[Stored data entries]
——

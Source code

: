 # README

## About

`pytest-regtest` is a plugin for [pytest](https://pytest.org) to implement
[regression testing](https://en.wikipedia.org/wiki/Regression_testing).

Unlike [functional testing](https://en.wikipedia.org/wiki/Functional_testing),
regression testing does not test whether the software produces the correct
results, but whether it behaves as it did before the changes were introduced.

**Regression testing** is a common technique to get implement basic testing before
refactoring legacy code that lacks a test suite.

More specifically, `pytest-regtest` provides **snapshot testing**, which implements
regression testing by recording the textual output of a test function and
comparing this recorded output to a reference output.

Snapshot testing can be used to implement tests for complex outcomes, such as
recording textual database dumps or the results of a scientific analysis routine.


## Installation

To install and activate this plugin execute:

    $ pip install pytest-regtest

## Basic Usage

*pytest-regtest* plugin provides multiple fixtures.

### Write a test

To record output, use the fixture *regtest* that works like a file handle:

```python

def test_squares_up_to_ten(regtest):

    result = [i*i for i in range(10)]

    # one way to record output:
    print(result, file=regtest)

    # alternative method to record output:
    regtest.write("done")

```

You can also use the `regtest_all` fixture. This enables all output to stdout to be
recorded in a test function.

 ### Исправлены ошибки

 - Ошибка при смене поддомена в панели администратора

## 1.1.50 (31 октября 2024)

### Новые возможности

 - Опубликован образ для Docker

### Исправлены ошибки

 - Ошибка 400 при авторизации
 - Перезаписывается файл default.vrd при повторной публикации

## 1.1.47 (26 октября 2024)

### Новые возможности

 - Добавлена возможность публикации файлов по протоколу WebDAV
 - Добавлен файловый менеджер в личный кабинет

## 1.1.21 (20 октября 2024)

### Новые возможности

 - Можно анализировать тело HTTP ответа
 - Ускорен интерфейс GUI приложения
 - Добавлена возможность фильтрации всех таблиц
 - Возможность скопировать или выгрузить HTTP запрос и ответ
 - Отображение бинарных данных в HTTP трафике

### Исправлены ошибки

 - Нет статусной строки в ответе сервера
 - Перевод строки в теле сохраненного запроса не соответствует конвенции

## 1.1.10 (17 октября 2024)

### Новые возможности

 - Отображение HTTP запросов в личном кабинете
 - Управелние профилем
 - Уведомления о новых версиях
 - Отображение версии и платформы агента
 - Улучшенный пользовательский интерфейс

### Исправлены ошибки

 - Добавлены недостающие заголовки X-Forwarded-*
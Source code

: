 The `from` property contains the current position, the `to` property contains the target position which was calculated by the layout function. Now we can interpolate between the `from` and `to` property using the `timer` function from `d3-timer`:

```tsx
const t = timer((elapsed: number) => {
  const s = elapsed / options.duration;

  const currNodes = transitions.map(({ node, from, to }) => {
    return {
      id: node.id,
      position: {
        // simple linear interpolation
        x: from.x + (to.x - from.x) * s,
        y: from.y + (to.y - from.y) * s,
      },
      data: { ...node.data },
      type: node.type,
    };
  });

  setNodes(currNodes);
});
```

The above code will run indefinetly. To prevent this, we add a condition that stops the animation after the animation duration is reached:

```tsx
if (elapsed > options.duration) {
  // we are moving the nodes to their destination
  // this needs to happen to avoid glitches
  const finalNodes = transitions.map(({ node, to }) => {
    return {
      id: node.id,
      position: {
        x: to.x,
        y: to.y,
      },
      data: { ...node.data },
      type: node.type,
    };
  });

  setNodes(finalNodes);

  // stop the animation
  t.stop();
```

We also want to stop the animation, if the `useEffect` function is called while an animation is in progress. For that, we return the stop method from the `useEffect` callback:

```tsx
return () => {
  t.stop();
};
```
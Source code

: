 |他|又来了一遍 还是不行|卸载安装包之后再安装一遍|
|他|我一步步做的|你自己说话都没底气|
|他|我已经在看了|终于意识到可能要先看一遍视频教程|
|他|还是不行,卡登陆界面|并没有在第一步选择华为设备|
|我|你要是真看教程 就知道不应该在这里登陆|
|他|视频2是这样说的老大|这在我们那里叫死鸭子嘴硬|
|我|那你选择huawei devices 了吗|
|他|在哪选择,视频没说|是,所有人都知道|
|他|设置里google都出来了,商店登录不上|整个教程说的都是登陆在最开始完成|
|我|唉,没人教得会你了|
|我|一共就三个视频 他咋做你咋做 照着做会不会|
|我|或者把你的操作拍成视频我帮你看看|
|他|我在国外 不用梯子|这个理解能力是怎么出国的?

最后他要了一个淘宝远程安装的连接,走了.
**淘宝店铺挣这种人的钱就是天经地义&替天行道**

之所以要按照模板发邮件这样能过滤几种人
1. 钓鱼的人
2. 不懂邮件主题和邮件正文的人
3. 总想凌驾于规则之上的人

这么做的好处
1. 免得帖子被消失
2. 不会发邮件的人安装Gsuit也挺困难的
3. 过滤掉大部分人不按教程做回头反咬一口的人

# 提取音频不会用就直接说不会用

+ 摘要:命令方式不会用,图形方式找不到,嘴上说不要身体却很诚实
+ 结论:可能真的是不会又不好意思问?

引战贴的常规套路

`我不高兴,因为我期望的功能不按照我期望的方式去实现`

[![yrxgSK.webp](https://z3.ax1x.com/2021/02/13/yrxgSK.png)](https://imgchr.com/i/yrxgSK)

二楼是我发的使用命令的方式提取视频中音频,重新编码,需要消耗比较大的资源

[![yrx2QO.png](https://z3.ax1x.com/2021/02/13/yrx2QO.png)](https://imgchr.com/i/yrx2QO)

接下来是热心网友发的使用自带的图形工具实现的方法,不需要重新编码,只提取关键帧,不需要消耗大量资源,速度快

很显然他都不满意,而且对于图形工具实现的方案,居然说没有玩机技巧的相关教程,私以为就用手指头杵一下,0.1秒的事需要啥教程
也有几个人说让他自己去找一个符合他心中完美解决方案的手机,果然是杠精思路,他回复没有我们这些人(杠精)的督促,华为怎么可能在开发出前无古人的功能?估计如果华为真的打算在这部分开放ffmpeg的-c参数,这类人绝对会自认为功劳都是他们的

——

▸ **Your objective**
The word "return" appears in some of the lines above. Copy those lines.

▸ **Answer area**
    return {
    return {
We also want to stop the animation, if the `useEffect` function is called while an animation is in progress. For that, we return the stop method from the `useEffect` callback:
return () => {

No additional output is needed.